» **Exercise brief**
Print the line where "-operators: eigenvalues, eigenfunctions" occurs and every line that follows it in the data below, ending with the last line, precisely as written.

Saved entries
*** Block opens ***

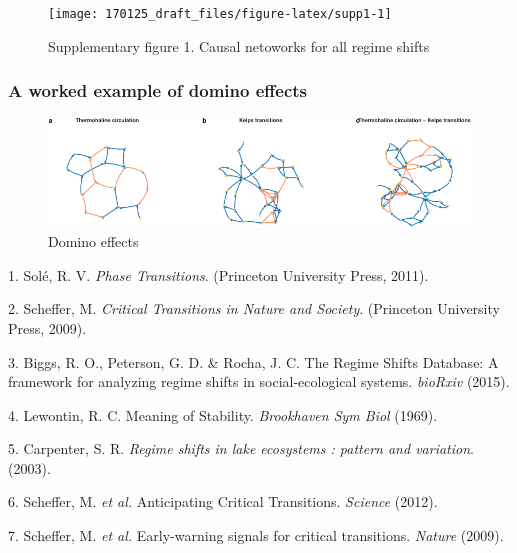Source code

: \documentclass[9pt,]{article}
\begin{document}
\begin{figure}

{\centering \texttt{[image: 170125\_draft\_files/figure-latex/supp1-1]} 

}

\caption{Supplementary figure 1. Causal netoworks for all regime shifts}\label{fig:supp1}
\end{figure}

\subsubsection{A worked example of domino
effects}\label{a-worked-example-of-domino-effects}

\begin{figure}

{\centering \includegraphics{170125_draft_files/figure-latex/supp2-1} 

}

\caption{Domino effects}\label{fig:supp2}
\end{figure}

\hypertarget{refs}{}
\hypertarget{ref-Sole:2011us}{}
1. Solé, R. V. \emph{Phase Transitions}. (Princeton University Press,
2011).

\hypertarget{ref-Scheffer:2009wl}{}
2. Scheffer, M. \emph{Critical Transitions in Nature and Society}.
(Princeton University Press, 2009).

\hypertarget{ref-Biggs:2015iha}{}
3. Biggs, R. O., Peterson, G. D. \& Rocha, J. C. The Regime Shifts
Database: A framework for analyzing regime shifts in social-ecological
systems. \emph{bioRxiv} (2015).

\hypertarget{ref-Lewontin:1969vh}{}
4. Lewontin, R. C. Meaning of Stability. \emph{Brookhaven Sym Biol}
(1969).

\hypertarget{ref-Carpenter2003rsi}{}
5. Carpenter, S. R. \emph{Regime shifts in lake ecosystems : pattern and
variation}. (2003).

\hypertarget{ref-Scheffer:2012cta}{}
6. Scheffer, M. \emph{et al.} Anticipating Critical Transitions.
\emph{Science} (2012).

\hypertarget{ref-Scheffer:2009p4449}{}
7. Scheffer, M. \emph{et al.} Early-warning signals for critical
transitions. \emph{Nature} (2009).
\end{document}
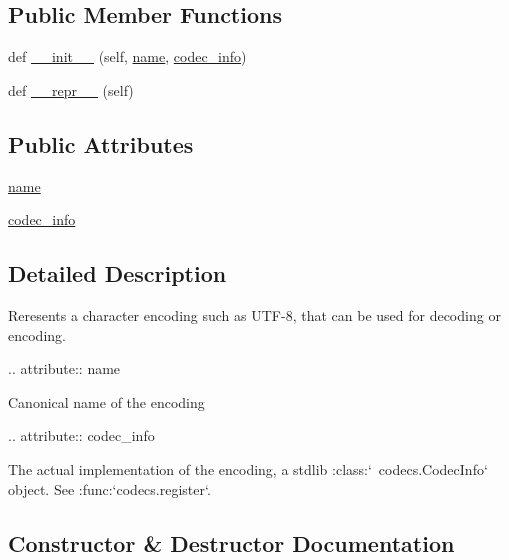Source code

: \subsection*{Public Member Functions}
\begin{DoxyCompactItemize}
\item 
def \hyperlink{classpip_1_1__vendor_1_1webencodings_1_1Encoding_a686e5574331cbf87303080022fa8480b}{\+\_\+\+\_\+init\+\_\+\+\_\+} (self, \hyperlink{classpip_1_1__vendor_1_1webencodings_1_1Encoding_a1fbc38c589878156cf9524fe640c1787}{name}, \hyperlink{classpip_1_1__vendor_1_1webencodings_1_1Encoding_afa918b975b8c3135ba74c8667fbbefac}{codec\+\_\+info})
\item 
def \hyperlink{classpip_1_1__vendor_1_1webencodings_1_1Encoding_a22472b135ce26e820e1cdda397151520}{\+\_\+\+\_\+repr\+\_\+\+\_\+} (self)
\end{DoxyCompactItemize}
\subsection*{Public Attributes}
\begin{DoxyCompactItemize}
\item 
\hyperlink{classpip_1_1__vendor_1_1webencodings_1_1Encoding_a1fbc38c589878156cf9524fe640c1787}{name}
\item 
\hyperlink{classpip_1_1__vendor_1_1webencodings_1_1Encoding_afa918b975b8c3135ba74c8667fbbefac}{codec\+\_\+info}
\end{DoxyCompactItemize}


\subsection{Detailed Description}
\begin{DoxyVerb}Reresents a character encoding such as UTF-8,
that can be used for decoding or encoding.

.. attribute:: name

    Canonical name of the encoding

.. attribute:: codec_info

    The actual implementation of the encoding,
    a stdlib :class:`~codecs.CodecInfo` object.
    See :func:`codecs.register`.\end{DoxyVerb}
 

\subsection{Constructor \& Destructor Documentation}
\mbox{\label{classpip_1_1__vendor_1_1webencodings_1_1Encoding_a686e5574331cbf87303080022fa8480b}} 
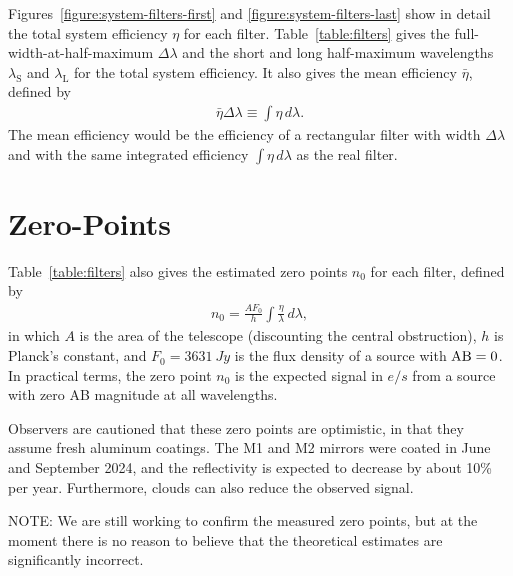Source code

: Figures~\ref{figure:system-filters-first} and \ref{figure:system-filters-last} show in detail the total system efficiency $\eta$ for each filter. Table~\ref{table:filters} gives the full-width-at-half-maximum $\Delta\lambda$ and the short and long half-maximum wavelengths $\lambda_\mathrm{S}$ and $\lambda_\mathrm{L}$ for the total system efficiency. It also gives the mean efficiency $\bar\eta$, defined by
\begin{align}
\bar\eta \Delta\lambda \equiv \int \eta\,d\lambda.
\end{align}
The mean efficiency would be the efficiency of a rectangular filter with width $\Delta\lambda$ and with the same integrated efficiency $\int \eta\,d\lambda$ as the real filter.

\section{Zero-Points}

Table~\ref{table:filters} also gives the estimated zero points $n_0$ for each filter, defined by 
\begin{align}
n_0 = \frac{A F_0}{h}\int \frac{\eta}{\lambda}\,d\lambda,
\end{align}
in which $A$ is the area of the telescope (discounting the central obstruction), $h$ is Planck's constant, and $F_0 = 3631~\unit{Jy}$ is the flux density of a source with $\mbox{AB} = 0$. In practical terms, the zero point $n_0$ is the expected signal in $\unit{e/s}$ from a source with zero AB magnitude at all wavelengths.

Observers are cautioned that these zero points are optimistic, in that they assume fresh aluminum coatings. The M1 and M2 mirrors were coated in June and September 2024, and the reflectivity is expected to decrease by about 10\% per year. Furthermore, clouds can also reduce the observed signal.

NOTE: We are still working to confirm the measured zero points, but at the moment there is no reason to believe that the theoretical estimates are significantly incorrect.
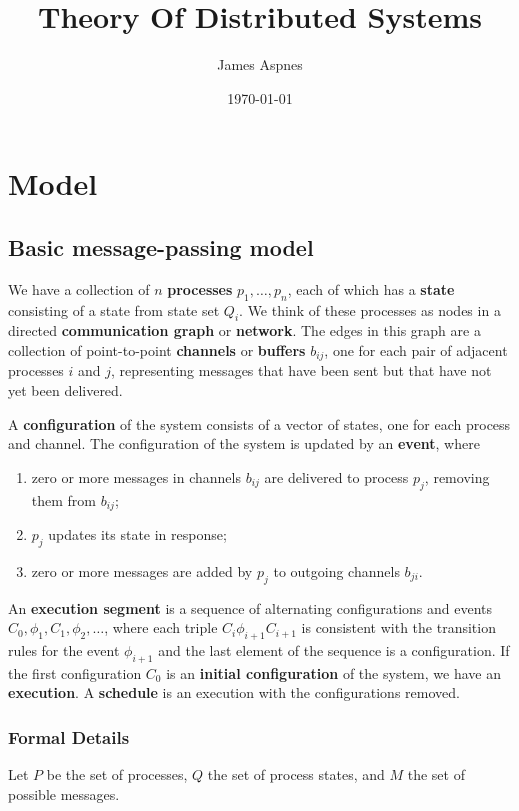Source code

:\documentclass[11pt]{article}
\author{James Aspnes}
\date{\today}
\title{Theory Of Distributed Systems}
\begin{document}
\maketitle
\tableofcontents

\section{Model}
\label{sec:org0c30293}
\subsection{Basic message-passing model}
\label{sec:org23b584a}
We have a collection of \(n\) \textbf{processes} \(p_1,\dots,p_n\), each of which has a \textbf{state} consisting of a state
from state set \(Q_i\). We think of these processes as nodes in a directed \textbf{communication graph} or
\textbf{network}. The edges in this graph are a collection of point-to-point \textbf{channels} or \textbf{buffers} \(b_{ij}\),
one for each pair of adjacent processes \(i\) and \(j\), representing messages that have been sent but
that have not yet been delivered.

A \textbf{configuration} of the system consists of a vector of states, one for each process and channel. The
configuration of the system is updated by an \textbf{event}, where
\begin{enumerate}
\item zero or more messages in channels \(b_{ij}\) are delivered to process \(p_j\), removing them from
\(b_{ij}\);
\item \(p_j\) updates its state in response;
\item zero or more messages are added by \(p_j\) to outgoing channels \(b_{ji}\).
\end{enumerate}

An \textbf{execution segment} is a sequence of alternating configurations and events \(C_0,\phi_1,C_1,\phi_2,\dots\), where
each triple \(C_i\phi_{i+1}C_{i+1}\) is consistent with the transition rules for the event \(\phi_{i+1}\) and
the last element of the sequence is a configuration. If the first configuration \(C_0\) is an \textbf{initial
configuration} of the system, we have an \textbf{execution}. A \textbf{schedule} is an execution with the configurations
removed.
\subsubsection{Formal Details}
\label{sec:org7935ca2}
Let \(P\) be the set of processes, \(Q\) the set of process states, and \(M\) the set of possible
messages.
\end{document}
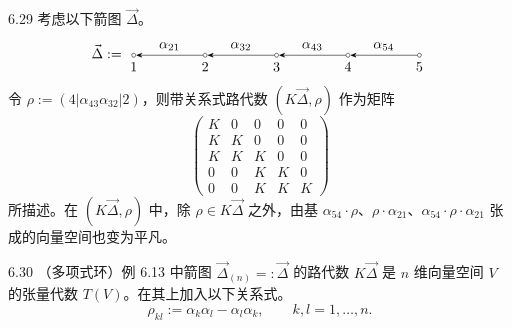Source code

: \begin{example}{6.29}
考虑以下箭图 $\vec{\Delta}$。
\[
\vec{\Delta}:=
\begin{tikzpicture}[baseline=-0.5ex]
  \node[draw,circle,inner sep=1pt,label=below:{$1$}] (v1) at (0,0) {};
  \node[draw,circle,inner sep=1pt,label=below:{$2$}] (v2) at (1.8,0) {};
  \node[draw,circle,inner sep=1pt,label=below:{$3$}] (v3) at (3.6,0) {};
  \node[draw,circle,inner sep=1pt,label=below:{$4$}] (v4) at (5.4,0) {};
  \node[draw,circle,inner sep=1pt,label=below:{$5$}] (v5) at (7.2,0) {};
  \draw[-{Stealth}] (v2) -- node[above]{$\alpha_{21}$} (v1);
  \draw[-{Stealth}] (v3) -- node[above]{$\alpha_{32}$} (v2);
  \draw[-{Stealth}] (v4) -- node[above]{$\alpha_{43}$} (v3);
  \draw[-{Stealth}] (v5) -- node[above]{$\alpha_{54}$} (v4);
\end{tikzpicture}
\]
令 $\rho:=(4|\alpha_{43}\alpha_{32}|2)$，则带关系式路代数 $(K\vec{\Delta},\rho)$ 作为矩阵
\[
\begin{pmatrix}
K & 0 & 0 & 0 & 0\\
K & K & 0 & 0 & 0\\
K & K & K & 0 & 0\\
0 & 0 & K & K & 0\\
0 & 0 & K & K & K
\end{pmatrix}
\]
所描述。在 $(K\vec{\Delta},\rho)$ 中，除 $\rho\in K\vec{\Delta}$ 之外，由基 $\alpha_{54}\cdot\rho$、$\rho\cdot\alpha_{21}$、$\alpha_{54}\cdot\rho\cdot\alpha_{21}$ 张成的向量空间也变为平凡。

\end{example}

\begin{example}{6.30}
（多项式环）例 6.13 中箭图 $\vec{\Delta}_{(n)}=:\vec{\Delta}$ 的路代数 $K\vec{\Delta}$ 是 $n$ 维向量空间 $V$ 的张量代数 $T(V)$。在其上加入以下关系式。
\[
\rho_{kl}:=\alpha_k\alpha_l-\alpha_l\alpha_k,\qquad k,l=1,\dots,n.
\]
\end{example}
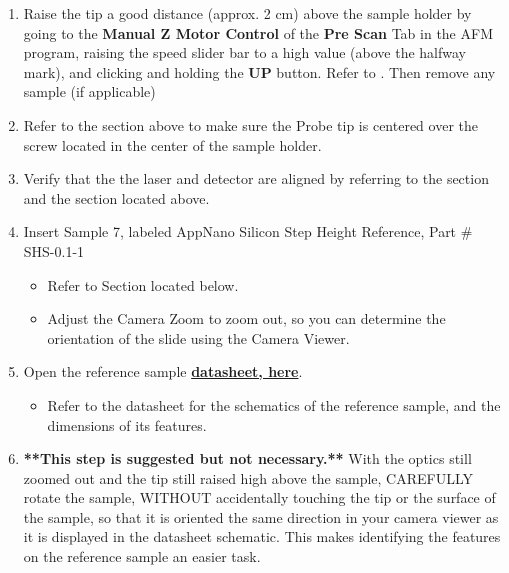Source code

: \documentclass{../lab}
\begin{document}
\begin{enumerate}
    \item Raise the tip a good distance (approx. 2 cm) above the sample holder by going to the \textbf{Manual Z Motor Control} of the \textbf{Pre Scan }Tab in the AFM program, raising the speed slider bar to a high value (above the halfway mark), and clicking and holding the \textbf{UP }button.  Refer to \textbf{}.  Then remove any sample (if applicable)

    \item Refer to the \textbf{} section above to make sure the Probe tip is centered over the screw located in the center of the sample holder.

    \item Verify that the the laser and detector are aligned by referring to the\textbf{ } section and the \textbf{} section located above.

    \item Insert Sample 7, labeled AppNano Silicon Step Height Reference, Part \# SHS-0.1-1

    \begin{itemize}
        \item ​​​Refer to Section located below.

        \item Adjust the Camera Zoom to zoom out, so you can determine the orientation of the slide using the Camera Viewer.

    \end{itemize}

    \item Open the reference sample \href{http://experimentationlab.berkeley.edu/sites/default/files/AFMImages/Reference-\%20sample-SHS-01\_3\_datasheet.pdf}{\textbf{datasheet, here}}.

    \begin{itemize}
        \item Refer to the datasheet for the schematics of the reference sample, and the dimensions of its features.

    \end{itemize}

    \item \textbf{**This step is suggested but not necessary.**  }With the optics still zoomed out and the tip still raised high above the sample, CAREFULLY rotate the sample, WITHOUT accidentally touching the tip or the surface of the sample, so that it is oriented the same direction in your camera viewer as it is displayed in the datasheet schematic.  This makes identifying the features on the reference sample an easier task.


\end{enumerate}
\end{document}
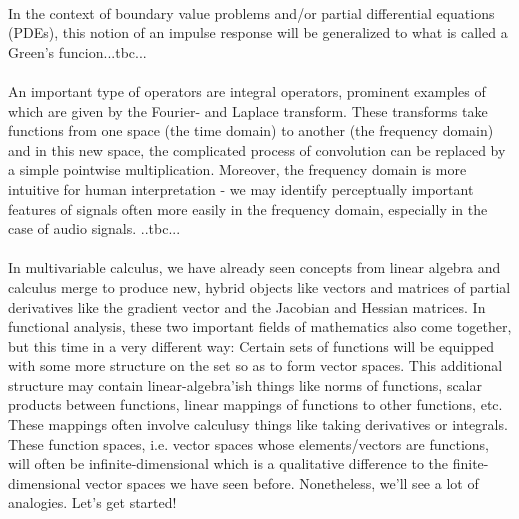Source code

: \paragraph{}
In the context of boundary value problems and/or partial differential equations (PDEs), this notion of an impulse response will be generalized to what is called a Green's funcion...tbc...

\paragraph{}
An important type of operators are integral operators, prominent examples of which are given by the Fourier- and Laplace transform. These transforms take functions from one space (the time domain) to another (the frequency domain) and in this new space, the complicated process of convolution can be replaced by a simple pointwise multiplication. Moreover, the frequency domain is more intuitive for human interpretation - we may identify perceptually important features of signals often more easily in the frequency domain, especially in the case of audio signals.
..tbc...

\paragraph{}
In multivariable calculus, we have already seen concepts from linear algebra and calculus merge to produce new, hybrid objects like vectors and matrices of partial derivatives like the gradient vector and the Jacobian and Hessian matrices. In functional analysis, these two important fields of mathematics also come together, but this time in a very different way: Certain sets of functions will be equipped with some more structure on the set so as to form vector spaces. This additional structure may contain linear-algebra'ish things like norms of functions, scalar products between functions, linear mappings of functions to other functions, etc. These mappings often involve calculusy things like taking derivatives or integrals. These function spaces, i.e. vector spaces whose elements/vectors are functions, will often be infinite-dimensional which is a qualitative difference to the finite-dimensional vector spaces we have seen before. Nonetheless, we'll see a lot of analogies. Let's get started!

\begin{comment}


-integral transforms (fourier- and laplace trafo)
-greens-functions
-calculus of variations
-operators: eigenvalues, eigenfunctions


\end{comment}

*** Block closes ***

» **Your solution**
-operators: eigenvalues, eigenfunctions


\end{comment}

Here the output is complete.